In view of these ambiguities and questions, it is perhaps unsurprising that, in one of his last pieces, An Outline of Psychoanalysis — published posthumously in 1940 — Freud effectively recants those “connections” stipulated in the paragraph we’ve been examining. He writes:

“The consideration that the pleasure principle demands a reduction, at bottom the extinc­tion perhaps, of the tensions of instinctual needs (that is, Nirvana) leads to the still unassessed relations between the pleasure principle and the two primal forces, Eros and the death instinct” (198).
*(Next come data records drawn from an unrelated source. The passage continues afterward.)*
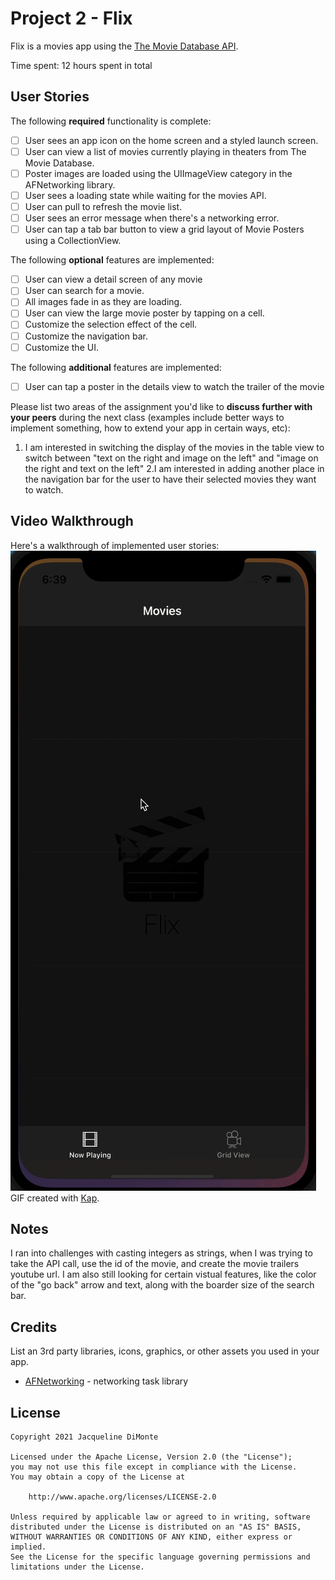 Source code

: # Project 2 - Flix

Flix is a movies app using the [The Movie Database API](http://docs.themoviedb.apiary.io/#).

Time spent: 12 hours spent in total

## User Stories

The following **required** functionality is complete:

- [ ] User sees an app icon on the home screen and a styled launch screen.
- [ ] User can view a list of movies currently playing in theaters from The Movie Database.
- [ ] Poster images are loaded using the UIImageView category in the AFNetworking library.
- [ ] User sees a loading state while waiting for the movies API.
- [ ] User can pull to refresh the movie list.
- [ ] User sees an error message when there's a networking error.
- [ ] User can tap a tab bar button to view a grid layout of Movie Posters using a CollectionView.

The following **optional** features are implemented:
- [ ] User can view a detail screen of any movie
- [ ] User can search for a movie.
- [ ] All images fade in as they are loading.
- [ ] User can view the large movie poster by tapping on a cell.
- [ ] Customize the selection effect of the cell.
- [ ] Customize the navigation bar.
- [ ] Customize the UI.

The following **additional** features are implemented:
- [ ] User can tap a poster in the details view to watch the trailer of the movie

Please list two areas of the assignment you'd like to **discuss further with your peers** during the next class (examples include better ways to implement something, how to extend your app in certain ways, etc):

1. I am interested in switching the display of the movies in the table view to switch between "text on the right and image on the left" and "image on the right and text on the left"
2.I am interested in adding another place in the navigation bar for the user to have their selected movies they want to watch.

## Video Walkthrough

Here's a walkthrough of implemented user stories:
![](https://github.com/jdimonte/Flix/blob/main/flix_new.gif)
GIF created with [Kap](https://getkap.co/).

## Notes

I ran into challenges with casting integers as strings, when I was trying to take the API call, use the id of the movie, and create the movie trailers youtube url. I am also still looking for certain vistual features, like the color of the "go back" arrow and text, along with the boarder size of the search bar.

## Credits

List an 3rd party libraries, icons, graphics, or other assets you used in your app.

- [AFNetworking](https://github.com/AFNetworking/AFNetworking) - networking task library

## License

    Copyright 2021 Jacqueline DiMonte

    Licensed under the Apache License, Version 2.0 (the "License");
    you may not use this file except in compliance with the License.
    You may obtain a copy of the License at

        http://www.apache.org/licenses/LICENSE-2.0

    Unless required by applicable law or agreed to in writing, software
    distributed under the License is distributed on an "AS IS" BASIS,
    WITHOUT WARRANTIES OR CONDITIONS OF ANY KIND, either express or implied.
    See the License for the specific language governing permissions and
    limitations under the License.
Here, it seems to me, Freud all but obliterates the distinctions painstakingly drawn in “Economic Problem.” First, the Nirvana and Pleasure principles are once more equated: they both entail the “reduction, at bottom the extinc­tion perhaps, of the tensions of instinctual needs.” (At least Freud raises this idea as a “consideration.”) Second, and even more jarringly, Freud explicitly concedes that the “relations between the pleasure principle and the two primal forces, Eros and the death instinct” are at the time of his writing, that is, in 1938, “still unassessed.”

Such an “assessment," of course, is exactly what Freud appeared to provide in “Economic Problem.” To repeat his words from above: “The Nirvana principle expresses the trend of the death instinct; the pleasure principle represents the demands of the libido.” If in 1938 Freud could write that these same relations were “still unassessed,” it suggests to me that he was no longer satisfied with his statements from 1924, and that he drew back from all of the questions they raised about his drive theory.

Previous
Previous

Jonathan Lear, Love and its Place in Nature (1990). Chapter 1 (I)

Next
Next

Freud, “The Economic Problem of Masochism” (1924) (V)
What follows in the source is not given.